Rendered images with source text.
···

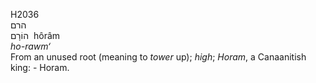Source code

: <body>
  <p>H2036<br>  הרם  <br> הוֹרָם  ‎  hôrâm  <br><i>ho-rawm‘ </i><br>From an unused root (meaning to <i>tower</i> up); <i>high</i>; <i>Horam</i>, a Canaanitish king: - Horam.<br></p>
 </body>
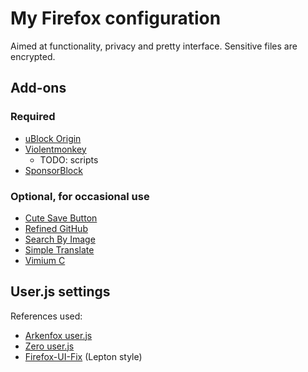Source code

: # My Firefox configuration

Aimed at functionality, privacy and pretty interface. Sensitive files are encrypted.

## Add-ons

### Required

- [uBlock Origin](https://addons.mozilla.org/en-US/firefox/addon/ublock-origin/)
- [Violentmonkey](https://addons.mozilla.org/en-US/firefox/addon/violentmonkey/)
  - TODO: scripts
- [SponsorBlock](https://addons.mozilla.org/en-US/firefox/addon/sponsorblock/)

### Optional, for occasional use

- [Cute Save Button](https://addons.mozilla.org/en-US/firefox/addon/cute-save-button/)
- [Refined GitHub](https://addons.mozilla.org/en-US/firefox/addon/refined-github-/)
- [Search By Image](https://addons.mozilla.org/en-US/firefox/addon/search_by_image/)
- [Simple Translate](https://addons.mozilla.org/en-US/firefox/addon/simple-translate/)
- [Vimium C](https://addons.mozilla.org/en-US/firefox/addon/vimium-c/)

## User.js settings

References used:

- [Arkenfox user.js](https://github.com/arkenfox/user.js)
- [Zero user.js](https://pastebin.com/2gJtp1im)
- [Firefox-UI-Fix](https://github.com/black7375/Firefox-UI-Fix) (Lepton style)
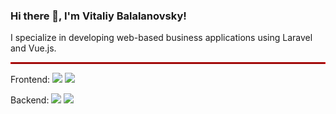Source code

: <div>
    <div>
    <h3 align="left">Hi there 👋, I'm Vitaliy Balalanovsky!</h3>
    <p> I specialize in developing web-based business applications using Laravel and Vue.js.</p>
</div>

<hr style="border: 0.25px solid #ff0000; margin: 10px 0;">

<div>
    <p>
    Frontend:
    <img src="https://img.shields.io/badge/JavaScript-F7DF1E?style=flat&logo=javascript&logoColor=black" />
    <img src="https://img.shields.io/badge/Vue.js-4FC08D?style=flat&logo=vue.js&logoColor=white" />
    </p>
    <p>
    Backend:
    <img src="https://img.shields.io/badge/PHP-777BB4?style=flat&logo=php&logoColor=white" />
    <img src="https://img.shields.io/badge/Laravel-FF2D20?style=flat&logo=laravel&logoColor=white" />
    </p>
</div>

</div>
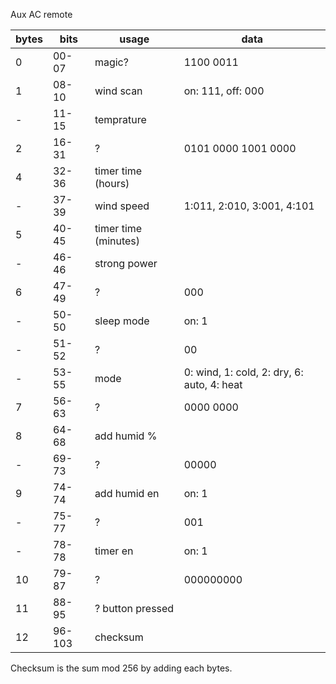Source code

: Aux AC remote

bytes | bits | usage | data
----- | ---- | ----- | ----
0 | 00-07 | magic? | 1100 0011
1 | 08-10 | wind scan | on: 111, off: 000
\- | 11-15 | temprature | 
2 | 16-31 | ? | 0101 0000 1001 0000
4 | 32-36 | timer time (hours) |
\- | 37-39 | wind speed | 1:011, 2:010, 3:001, 4:101
5 | 40-45 | timer time (minutes) |
\- | 46-46 | strong power |
6 | 47-49 | ? | 000
\- | 50-50 | sleep mode | on: 1
\- | 51-52 | ? | 00
\- | 53-55 | mode | 0: wind, 1: cold, 2: dry, 6: auto, 4: heat
7 | 56-63 | ? | 0000 0000
8 | 64-68 | add humid % |
\- | 69-73 | ? | 00000
9 | 74-74 | add humid en | on: 1
\- | 75-77 | ? | 001
\- | 78-78 | timer en | on: 1
10 | 79-87 | ? | 000000000
11 | 88-95 | ? button pressed |
12 | 96-103 | checksum |

Checksum is the sum mod 256 by adding each bytes.

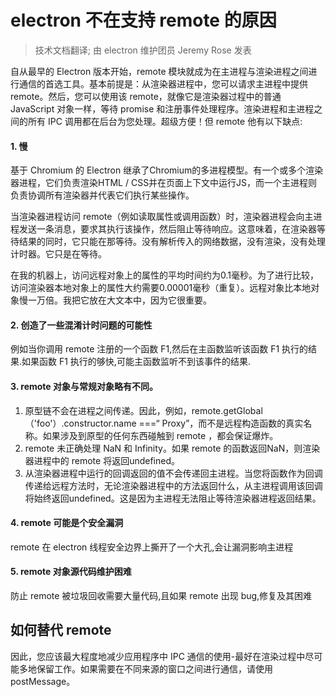 # electron 不在支持 remote 的原因
> 技术文档翻译; 由 electron 维护团员 Jeremy Rose 发表

自从最早的 Electron 版本开始，remote 模块就成为在主进程与渲染进程之间进行通信的首选工具。基本前提是：从渲染器进程中，您可以请求主进程中提供 remote。然后，您可以使用该 remote，就像它是渲染器过程中的普通 JavaScript 对象一样，等待 promise 和注册事件处理程序。渲染进程和主进程之间的所有 IPC 调用都在后台为您处理。超级方便！但 remote 他有以下缺点:

####  1. 慢
基于 Chromium 的 Electron 继承了Chromium的多进程模型。有一个或多个渲染器进程，它们负责渲染HTML / CSS并在页面上下文中运行JS，而一个主进程则负责协调所有渲染器并代表它们执行某些操作。

当渲染器进程访问 remote（例如读取属性或调用函数）时，渲染器进程会向主进程发送一条消息，要求其执行该操作，然后阻止等待响应。这意味着，在渲染器等待结果的同时，它只能在那等待。没有解析传入的网络数据，没有渲染，没有处理计时器。它只是在等待。

在我的机器上，访问远程对象上的属性的平均时间约为0.1毫秒。为了进行比较，访问渲染器本地对象上的属性大约需要0.00001毫秒（重复）。远程对象比本地对象慢一万倍。我把它放在大文本中，因为它很重要。


#### 2. 创造了一些混淆计时问题的可能性
例如当你调用 remote 注册的一个函数 F1,然后在主函数监听该函数 F1 执行的结果.如果函数 F1 执行的够快,可能主函数监听不到该事件的结果.

#### 3. remote 对象与常规对象略有不同。
1. 原型链不会在进程之间传递。因此，例如，remote.getGlobal（'foo'）.constructor.name ===“ Proxy”，而不是远程构造函数的真实名称。如果涉及到原型的任何东西碰触到 remote ，都会保证爆炸。
2. remote 未正确处理 NaN 和 Infinity。如果 remote 的函数返回NaN，则渲染器进程中的 remote 将返回undefined。
3. 从渲染器进程中运行的回调返回的值不会传递回主进程。当您将函数作为回调传递给远程方法时，无论渲染器进程中的方法返回什么，从主进程调用该回调将始终返回undefined。这是因为主进程无法阻止等待渲染器进程返回结果。

#### 4. remote 可能是个安全漏洞
remote 在 electron 线程安全边界上撕开了一个大孔,会让漏洞影响主进程

#### 5. remote 对象源代码维护困难
防止 remote 被垃圾回收需要大量代码,且如果 remote 出现 bug,修复及其困难

## 如何替代 remote
因此，您应该最大程度地减少应用程序中 IPC 通信的使用-最好在渲染过程中尽可能多地保留工作。如果需要在不同来源的窗口之间进行通信，请使用 postMessage。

···

Exercise goal. Skipping every picture, transcribe exactly the lines above from the one containing "10 | 79-87 | ? | 000000000" through the one containing "自从最早的 Electron 版本开始，remote", both included.

Written response.
10 | 79-87 | ? | 000000000
11 | 88-95 | ? button pressed |
12 | 96-103 | checksum |

Checksum is the sum mod 256 by adding each bytes.

 # electron 不在支持 remote 的原因
> 技术文档翻译; 由 electron 维护团员 Jeremy Rose 发表

自从最早的 Electron 版本开始，remote 模块就成为在主进程与渲染进程之间进行通信的首选工具。基本前提是：从渲染器进程中，您可以请求主进程中提供 remote。然后，您可以使用该 remote，就像它是渲染器过程中的普通 JavaScript 对象一样，等待 promise 和注册事件处理程序。渲染进程和主进程之间的所有 IPC 调用都在后台为您处理。超级方便！但 remote 他有以下缺点:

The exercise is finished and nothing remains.